When is USO actually worth holding?+

USO is worth holding during acute oil-supply-shock windows of 90 to 180 days, typically when WTI futures move into backwardation (front-month above later months). The 2026 Iran war (USO +47 percent in 9 weeks), 2008 commodity peak, 2010 to 2011 Arab Spring, and 2021 to 2022 Russia-Ukraine episodes all fit this pattern. Position size 5 percent or less of portfolio, with an explicit exit plan on either ceasefire signal or oil rolling back to pre-shock level.
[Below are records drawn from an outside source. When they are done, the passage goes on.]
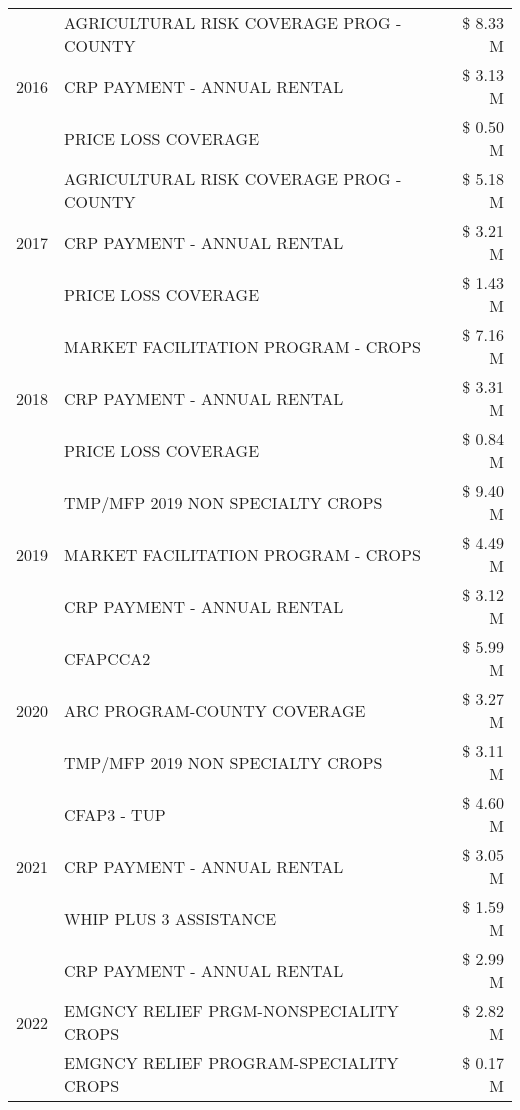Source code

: \begin{tabular}{llr}
\cline{1-3}
\multirow[t]{3}{*}{2016} & AGRICULTURAL RISK COVERAGE PROG - COUNTY & \$ 8.33 M \\
 & CRP PAYMENT - ANNUAL RENTAL & \$ 3.13 M \\
 & PRICE LOSS COVERAGE & \$ 0.50 M \\
\cline{1-3}
\multirow[t]{3}{*}{2017} & AGRICULTURAL RISK COVERAGE PROG - COUNTY & \$ 5.18 M \\
 & CRP PAYMENT - ANNUAL RENTAL & \$ 3.21 M \\
 & PRICE LOSS COVERAGE & \$ 1.43 M \\
\cline{1-3}
\multirow[t]{3}{*}{2018} & MARKET FACILITATION PROGRAM - CROPS & \$ 7.16 M \\
 & CRP PAYMENT - ANNUAL RENTAL & \$ 3.31 M \\
 & PRICE LOSS COVERAGE & \$ 0.84 M \\
\cline{1-3}
\multirow[t]{3}{*}{2019} & TMP/MFP 2019 NON SPECIALTY CROPS & \$ 9.40 M \\
 & MARKET FACILITATION PROGRAM - CROPS & \$ 4.49 M \\
 & CRP PAYMENT - ANNUAL RENTAL & \$ 3.12 M \\
\cline{1-3}
\multirow[t]{3}{*}{2020} & CFAPCCA2 & \$ 5.99 M \\
 & ARC PROGRAM-COUNTY COVERAGE & \$ 3.27 M \\
 & TMP/MFP 2019 NON SPECIALTY CROPS & \$ 3.11 M \\
\cline{1-3}
\multirow[t]{3}{*}{2021} & CFAP3 - TUP & \$ 4.60 M \\
 & CRP PAYMENT - ANNUAL RENTAL & \$ 3.05 M \\
 & WHIP PLUS 3 ASSISTANCE & \$ 1.59 M \\
\cline{1-3}
\multirow[t]{3}{*}{2022} & CRP PAYMENT - ANNUAL RENTAL & \$ 2.99 M \\
 & EMGNCY RELIEF PRGM-NONSPECIALITY CROPS & \$ 2.82 M \\
 & EMGNCY RELIEF PROGRAM-SPECIALITY CROPS & \$ 0.17 M \\
\cline{1-3}
\bottomrule
\end{tabular}
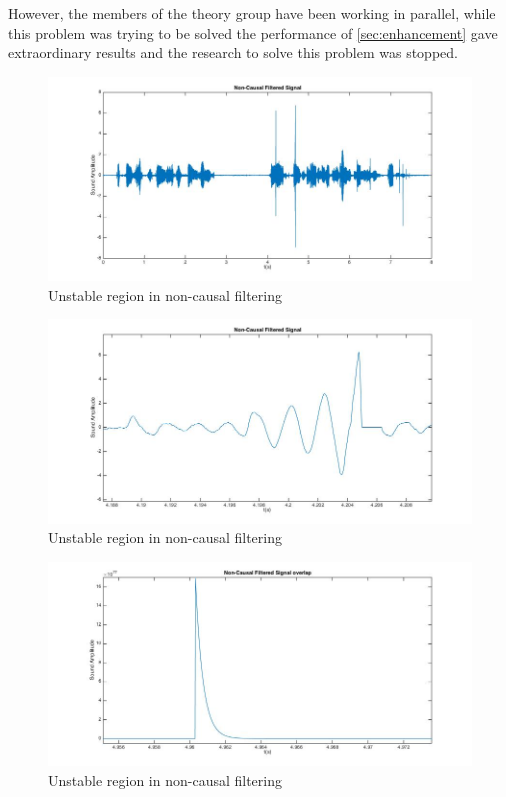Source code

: \documentclass[11pt,a4paper,english]{book}  %
\theoremstyle{definition}  %
\theoremstyle{plain}  %
\theoremstyle{remark}  %
\begin{document}
		However, the members of the theory group have been working in parallel, while this problem was trying to be solved the performance of \ref{sec:enhancement} gave extraordinary results and the research to solve this problem was stopped.
		
	
		
		\begin{figure}[h]
		\centering
		\includegraphics[width=15cm]{images/theory/nonc.jpg}
		\caption{Unstable region in non-causal filtering}
		\label{fig:nonc}
		\end{figure}		
		
		\begin{figure}[h]
		\centering
		\includegraphics[width=15cm]{images/theory/noncunstable.jpg}
		\caption{Unstable region in non-causal filtering}
		\label{fig:noncunstable}
		\end{figure}
		
		\begin{figure}[h]
		\centering
		\includegraphics[width=15cm]{images/theory/noncunstableoverlap.jpg}
		\caption{Unstable region in non-causal filtering}
		\label{fig:noncunstableoverlap}
		\end{figure}		
	
\end{document}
Watch the WTI front-month minus 12-month spread as the regime indicator.

How is USO different from USL or BNO?+

USL is the United States 12 Month Oil Fund, which holds equal positions across the next 12 monthly WTI contracts. This dampens single-month roll mechanics but provides smoother long-term tracking with less contango drag than USO (typically 2 to 4 percent annualized versus USO's 5 to 8 percent). BNO is the United States Brent Oil Fund, structured similarly to USO but holding Brent futures rather than WTI, capturing the typically modest Brent-WTI differential. For pure WTI exposure with smoother long-term tracking, USL is preferable to USO. For Brent exposure, BNO is the only retail-accessible vehicle.

Does USO outperform SPY when oil rallies?+

Sometimes, but capture is variable. During the 2021 to 2022 inflation surge USO returned +120 percent against SPY +25 percent. During the 2007 to 2008 commodity boom USO returned +95 percent against SPY +5 percent. The current 2026 Iran shock has produced USO +47 percent versus SPY -2 percent. But these are exceptional windows: most rolling 36-month windows since 2010 show SPY ahead of USO by 30+ percentage points because contango drag plus equity dividends plus earnings growth dominate over multi-year periods. USO outperformance windows correspond almost exclusively to acute oil supply shocks of 6 months or less when WTI is in sustained backwardation.